This Group has taken lead to conserve Bustards since late 70s when it hosted the first ever International Symposium on Bustards (1, 2, and 3 November 1980 at Jaipur). Today less than 100 Great Indian Bustards are left in the wild and 95% are located in Jaisalmer region, India. The Government at long last has agreed to set up a conservation breeding centre for the species.
As flowing water was denied to this renowned wetland of international repute (2004-05), this Group sued the Government before the Supreme Court of India (CEC Report). So options now are: (i) The Gambhir River if it would flow (Panchana dam caused its stoppage) (ii) The Chambal River pipeline (meant for drinking purposes of people) which supplies little water (iii) Goverdhan Drain which is not a perennial supply, and (iv) Rain god, not kind annually. We are actively involved in getting the issues sorted out in association with Government, WWF-India, stake holders etc.
More than 400-year old this scenic heritage lake north of Jaipur has been restored (2003-09) beyond imagination, a unique example, using eco system based initiatives, as exercised by Mahal Resorts Pvt Ltd, led by NR Kothari and associates. The annual Indian Birding Fair is held at this lake.It is in association with British Birdwatching Fair and some concerned conservation groups.
Of utmost significance to people, several important wetlands are under our active scrutiny, especially those located in rural areas, as they are breeding habitats of resident bird species and also wintering ground for an impressive diversity of migratory wildfowl. We monitor birds and assess threats to wetlands and carry out remedial measures. A document on important wetlands is being scripted.
Holding international and domestic workshops to impart EE to school teachers, students and others, the group has been supported by EECG (Edward J. Mc Crea, Heather, Brad, Bora Simmens, WWF-India, etc).
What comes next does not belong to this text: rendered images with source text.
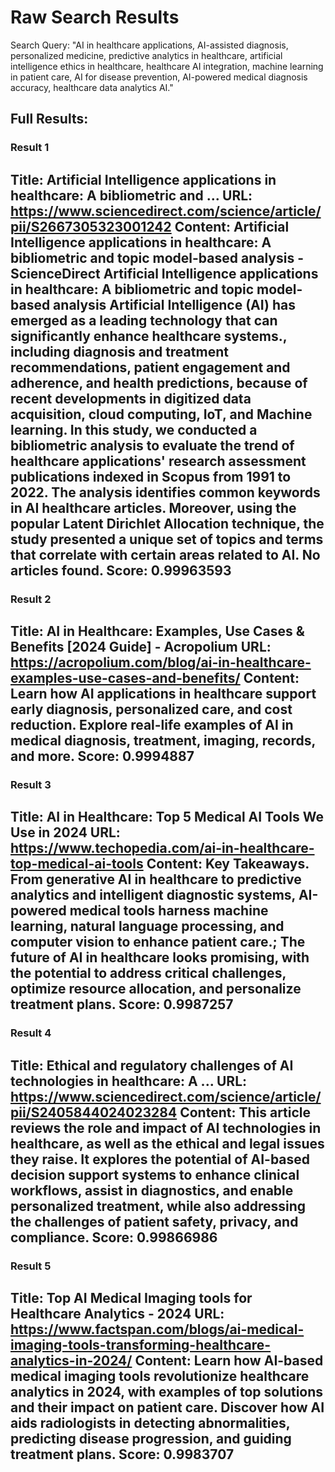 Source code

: # Raw Search Results

Search Query: "AI in healthcare applications, AI-assisted diagnosis, personalized medicine, predictive analytics in healthcare, artificial intelligence ethics in healthcare, healthcare AI integration, machine learning in patient care, AI for disease prevention, AI-powered medical diagnosis accuracy, healthcare data analytics AI."

## Full Results:

### Result 1
Title: Artificial Intelligence applications in healthcare: A bibliometric and ...
URL: https://www.sciencedirect.com/science/article/pii/S2667305323001242
Content:
Artificial Intelligence applications in healthcare: A bibliometric and topic model-based analysis - ScienceDirect Artificial Intelligence applications in healthcare: A bibliometric and topic model-based analysis Artificial Intelligence (AI) has emerged as a leading technology that can significantly enhance healthcare systems., including diagnosis and treatment recommendations, patient engagement and adherence, and health predictions, because of recent developments in digitized data acquisition, cloud computing, IoT, and Machine learning. In this study, we conducted a bibliometric analysis to evaluate the trend of healthcare applications' research assessment publications indexed in Scopus from 1991 to 2022. The analysis identifies common keywords in AI healthcare articles. Moreover, using the popular Latent Dirichlet Allocation technique, the study presented a unique set of topics and terms that correlate with certain areas related to AI. No articles found.
Score: 0.99963593
--------------------------------------------------------------------------------

### Result 2
Title: AI in Healthcare: Examples, Use Cases & Benefits [2024 Guide] - Acropolium
URL: https://acropolium.com/blog/ai-in-healthcare-examples-use-cases-and-benefits/
Content:
Learn how AI applications in healthcare support early diagnosis, personalized care, and cost reduction. Explore real-life examples of AI in medical diagnosis, treatment, imaging, records, and more.
Score: 0.9994887
--------------------------------------------------------------------------------

### Result 3
Title: AI in Healthcare: Top 5 Medical AI Tools We Use in 2024
URL: https://www.techopedia.com/ai-in-healthcare-top-medical-ai-tools
Content:
Key Takeaways. From generative AI in healthcare to predictive analytics and intelligent diagnostic systems, AI-powered medical tools harness machine learning, natural language processing, and computer vision to enhance patient care.; The future of AI in healthcare looks promising, with the potential to address critical challenges, optimize resource allocation, and personalize treatment plans.
Score: 0.9987257
--------------------------------------------------------------------------------

### Result 4
Title: Ethical and regulatory challenges of AI technologies in healthcare: A ...
URL: https://www.sciencedirect.com/science/article/pii/S2405844024023284
Content:
This article reviews the role and impact of AI technologies in healthcare, as well as the ethical and legal issues they raise. It explores the potential of AI-based decision support systems to enhance clinical workflows, assist in diagnostics, and enable personalized treatment, while also addressing the challenges of patient safety, privacy, and compliance.
Score: 0.99866986
--------------------------------------------------------------------------------

### Result 5
Title: Top AI Medical Imaging tools for Healthcare Analytics - 2024
URL: https://www.factspan.com/blogs/ai-medical-imaging-tools-transforming-healthcare-analytics-in-2024/
Content:
Learn how AI-based medical imaging tools revolutionize healthcare analytics in 2024, with examples of top solutions and their impact on patient care. Discover how AI aids radiologists in detecting abnormalities, predicting disease progression, and guiding treatment plans.
Score: 0.9983707
--------------------------------------------------------------------------------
Hundreds of teachers are benefitted through this drive held at Jaisalmer, Jodhpur, Bhilwara besides Jaipur.
Eulogizing what Bishnoi people started executing during the 15th century in the Thar Desert to uphold conservation values, this Group is trying to re-designate their most outstanding ethos to let people receive maximum by conserving flora and fauna – “sir santhe roonkh rehe to bhi sasto jaan” (a tree saved at cost of one’s head be treated as a cheap deal). Welcome to know more.
Rs 79.7 billion has been the ‘flow benefit’ from 6 Tiger Reserves (Corbett, Kanha, Kaziranga, Periyar, Ranthambhore and Sundarbans) – an IIFM Study. Tiger gives all this to people yet Tiger, in a way, gets nothing. A major issue for the mega predator. This group is involved in a challenging task to let stake holders receive their long assured dues from tiger tourism.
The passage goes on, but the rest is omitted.